Was sich 2014 rund um die Errichtung von Seilbahn- und Schipistenanlagen beispielweise in Österreich im Ruhegebiet „Kalkkögel“ (Tirol), in den Naturschutzgebieten „Kleinfragant“ und „Wurten-West“ (beide Kärnten) und „Warscheneck-Nord“ (Oberösterreich) abgespielt hat, besitzt eine neue Qualität der Auseinandersetzung um Schutzgebiete in noch nie da gewesener Intensität und Dichte.

Die großen Medienblätter (Die Zeit, Neue Zürcher Zeitung, Süddeutsche Zeitung und kritische Sender) beobachten im alpinen Tourismus haarscharf und stellen einerseits eine gewisse Tourismusmüdigkeit fest und berichten andererseits über die weitere völlig paradoxe Aufrüstung der Seilbahn- und Pistenindustrie. Wie in der Vergangenheit, so setzen die Touristiker auch heute noch immer auf die räumliche Ausweitung des bereits bestehenden gigantischen Infrastrukturnetzes.

Jetzt sollen bisher für unantastbar gegoltene Schutzgebiete dran glauben müssen. In Tirol tobt im Vorfeld der Wirtschaftskammerwahlen Ende Februar 2015 ein wilder Kampf um die Errichtung einer Seilbahninfrastruktur in und über das Ruhegebiet „Kalkkögel“.

Ruhegebiete sind wie zum Beispiel die Kronjuwelen des schweizerischen Bundesinventars der Landschaften von nationaler Bedeutung (BLN) und des Bayerischen Alpenplans (Rote Zone C) jeweils besondere Schutztypen mit ganz bestimmten regionalen Spezifika. Vornehmlich ihnen gebührt auch der dauerhafte Schutz als identitätswahrende Anker für unsere Heimat!
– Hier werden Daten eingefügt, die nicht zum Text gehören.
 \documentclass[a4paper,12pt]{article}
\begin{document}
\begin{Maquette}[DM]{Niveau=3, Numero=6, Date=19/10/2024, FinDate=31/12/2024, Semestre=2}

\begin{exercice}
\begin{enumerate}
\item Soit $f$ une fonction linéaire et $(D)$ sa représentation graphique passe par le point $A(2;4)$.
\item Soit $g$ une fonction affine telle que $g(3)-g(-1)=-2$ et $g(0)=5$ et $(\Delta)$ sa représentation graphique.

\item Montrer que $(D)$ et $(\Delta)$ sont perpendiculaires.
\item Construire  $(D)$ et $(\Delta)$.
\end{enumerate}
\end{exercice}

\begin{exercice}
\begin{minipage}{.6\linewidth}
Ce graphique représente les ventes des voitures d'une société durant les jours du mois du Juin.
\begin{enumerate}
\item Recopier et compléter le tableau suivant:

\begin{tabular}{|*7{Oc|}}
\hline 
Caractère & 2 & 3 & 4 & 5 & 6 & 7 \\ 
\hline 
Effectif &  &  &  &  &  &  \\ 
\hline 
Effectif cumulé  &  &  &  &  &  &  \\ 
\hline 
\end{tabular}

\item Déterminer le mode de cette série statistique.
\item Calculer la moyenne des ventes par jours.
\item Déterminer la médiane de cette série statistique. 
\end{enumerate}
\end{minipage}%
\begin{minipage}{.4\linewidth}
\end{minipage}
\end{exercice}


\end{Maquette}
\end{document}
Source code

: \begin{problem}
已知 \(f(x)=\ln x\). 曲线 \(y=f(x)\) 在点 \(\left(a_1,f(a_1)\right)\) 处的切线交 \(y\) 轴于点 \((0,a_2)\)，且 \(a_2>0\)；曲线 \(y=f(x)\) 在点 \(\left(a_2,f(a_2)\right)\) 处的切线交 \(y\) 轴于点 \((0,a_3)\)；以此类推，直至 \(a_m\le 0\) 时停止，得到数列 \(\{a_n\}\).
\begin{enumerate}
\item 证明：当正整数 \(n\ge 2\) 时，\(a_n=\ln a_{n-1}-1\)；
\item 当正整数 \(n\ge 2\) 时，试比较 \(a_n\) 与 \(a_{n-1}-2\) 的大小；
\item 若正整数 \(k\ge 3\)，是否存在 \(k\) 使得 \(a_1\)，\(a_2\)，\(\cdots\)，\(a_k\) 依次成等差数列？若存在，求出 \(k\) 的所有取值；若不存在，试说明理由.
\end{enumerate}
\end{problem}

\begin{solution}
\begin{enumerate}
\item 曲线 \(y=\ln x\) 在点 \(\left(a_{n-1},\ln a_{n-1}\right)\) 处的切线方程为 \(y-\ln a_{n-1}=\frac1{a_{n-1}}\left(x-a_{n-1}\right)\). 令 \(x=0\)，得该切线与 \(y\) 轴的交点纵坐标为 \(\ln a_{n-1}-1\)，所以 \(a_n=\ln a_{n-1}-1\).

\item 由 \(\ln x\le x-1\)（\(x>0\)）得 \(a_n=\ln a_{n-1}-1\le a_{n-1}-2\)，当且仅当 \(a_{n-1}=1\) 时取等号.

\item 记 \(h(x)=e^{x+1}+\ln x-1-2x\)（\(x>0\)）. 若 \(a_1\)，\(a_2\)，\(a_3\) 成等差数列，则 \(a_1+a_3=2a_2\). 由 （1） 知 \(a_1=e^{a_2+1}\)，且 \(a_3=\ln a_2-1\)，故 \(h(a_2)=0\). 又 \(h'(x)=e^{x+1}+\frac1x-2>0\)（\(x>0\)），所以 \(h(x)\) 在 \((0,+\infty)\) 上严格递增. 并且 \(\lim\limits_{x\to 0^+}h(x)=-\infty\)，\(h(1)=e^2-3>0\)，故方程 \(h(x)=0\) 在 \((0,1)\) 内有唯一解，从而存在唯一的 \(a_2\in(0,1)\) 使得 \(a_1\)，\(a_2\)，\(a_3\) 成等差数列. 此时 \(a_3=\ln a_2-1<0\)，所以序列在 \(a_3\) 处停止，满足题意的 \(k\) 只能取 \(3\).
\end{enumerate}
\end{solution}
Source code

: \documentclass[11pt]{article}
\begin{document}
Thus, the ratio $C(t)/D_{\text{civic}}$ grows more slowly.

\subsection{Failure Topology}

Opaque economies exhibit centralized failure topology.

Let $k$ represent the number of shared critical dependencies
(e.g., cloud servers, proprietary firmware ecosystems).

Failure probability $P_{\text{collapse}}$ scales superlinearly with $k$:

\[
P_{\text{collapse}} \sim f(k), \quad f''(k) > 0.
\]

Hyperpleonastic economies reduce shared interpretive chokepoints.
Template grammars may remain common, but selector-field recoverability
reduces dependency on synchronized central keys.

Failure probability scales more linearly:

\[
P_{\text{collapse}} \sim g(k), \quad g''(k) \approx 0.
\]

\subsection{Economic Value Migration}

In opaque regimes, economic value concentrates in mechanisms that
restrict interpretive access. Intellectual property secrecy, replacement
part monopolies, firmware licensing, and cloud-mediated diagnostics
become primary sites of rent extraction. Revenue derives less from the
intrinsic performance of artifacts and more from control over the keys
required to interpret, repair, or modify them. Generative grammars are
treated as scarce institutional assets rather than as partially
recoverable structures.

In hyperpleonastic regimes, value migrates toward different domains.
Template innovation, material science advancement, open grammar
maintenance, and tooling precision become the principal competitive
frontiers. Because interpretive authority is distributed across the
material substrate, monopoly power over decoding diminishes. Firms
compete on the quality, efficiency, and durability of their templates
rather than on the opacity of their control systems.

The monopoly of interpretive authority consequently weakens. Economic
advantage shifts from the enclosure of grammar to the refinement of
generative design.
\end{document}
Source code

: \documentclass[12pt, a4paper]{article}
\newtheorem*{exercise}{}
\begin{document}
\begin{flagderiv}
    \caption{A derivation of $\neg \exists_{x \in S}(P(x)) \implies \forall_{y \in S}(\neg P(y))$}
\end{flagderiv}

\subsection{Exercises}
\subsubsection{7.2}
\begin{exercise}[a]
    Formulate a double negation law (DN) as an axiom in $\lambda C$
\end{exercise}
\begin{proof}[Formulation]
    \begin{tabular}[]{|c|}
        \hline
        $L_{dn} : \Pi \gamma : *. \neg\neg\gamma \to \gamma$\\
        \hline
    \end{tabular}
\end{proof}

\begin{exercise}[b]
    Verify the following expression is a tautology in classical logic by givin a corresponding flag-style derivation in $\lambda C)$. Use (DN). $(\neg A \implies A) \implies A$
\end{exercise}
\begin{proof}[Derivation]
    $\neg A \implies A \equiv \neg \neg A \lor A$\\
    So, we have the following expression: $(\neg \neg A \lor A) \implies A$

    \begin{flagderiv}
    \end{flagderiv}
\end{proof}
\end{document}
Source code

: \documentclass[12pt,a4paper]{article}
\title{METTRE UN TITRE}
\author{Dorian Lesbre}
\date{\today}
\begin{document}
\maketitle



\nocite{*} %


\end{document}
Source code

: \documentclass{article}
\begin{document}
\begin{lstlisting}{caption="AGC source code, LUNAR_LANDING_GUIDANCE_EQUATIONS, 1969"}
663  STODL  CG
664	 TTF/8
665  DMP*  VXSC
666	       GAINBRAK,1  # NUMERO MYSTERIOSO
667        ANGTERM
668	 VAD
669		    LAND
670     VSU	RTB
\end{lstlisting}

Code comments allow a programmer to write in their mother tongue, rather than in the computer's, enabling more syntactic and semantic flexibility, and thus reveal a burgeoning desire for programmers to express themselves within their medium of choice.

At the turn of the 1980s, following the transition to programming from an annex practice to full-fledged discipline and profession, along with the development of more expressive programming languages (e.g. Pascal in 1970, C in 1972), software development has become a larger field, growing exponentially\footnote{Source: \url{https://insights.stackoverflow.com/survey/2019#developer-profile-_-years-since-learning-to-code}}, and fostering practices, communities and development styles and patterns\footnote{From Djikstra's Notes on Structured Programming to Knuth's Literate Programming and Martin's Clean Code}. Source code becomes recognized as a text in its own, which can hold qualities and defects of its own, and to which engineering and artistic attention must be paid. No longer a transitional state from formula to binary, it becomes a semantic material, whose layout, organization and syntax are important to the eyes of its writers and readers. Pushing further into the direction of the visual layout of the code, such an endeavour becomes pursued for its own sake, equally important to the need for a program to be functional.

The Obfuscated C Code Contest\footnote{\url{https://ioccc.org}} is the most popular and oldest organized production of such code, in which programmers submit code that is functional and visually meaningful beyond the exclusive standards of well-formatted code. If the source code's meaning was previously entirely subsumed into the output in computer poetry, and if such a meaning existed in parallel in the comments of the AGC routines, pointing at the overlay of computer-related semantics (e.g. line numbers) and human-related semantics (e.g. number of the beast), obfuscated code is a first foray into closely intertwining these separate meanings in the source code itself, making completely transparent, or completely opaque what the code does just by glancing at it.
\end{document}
Literatursammlung_Alpine Ruhegebiete/-zonen

Darauf können wir heute zurückgreifen und aufbauen:

In den 1960-iger und 1970-iger Jahren entstanden in einigen mitteleuropäischen Alpenregionen schon sehr bald nach den ersten großen Erschließungen und dem Bekanntwerden weiterer Großprojekte jeweils unabhängig voneinander und dem Landesrecht entsprechend neue, sehr visionäre in die Zukunft reichende und den alpinen Raum schützende Planungsinstrumente:

Bundesinventar der Landschaften von nationaler Bedeutung der Schweiz (BLN)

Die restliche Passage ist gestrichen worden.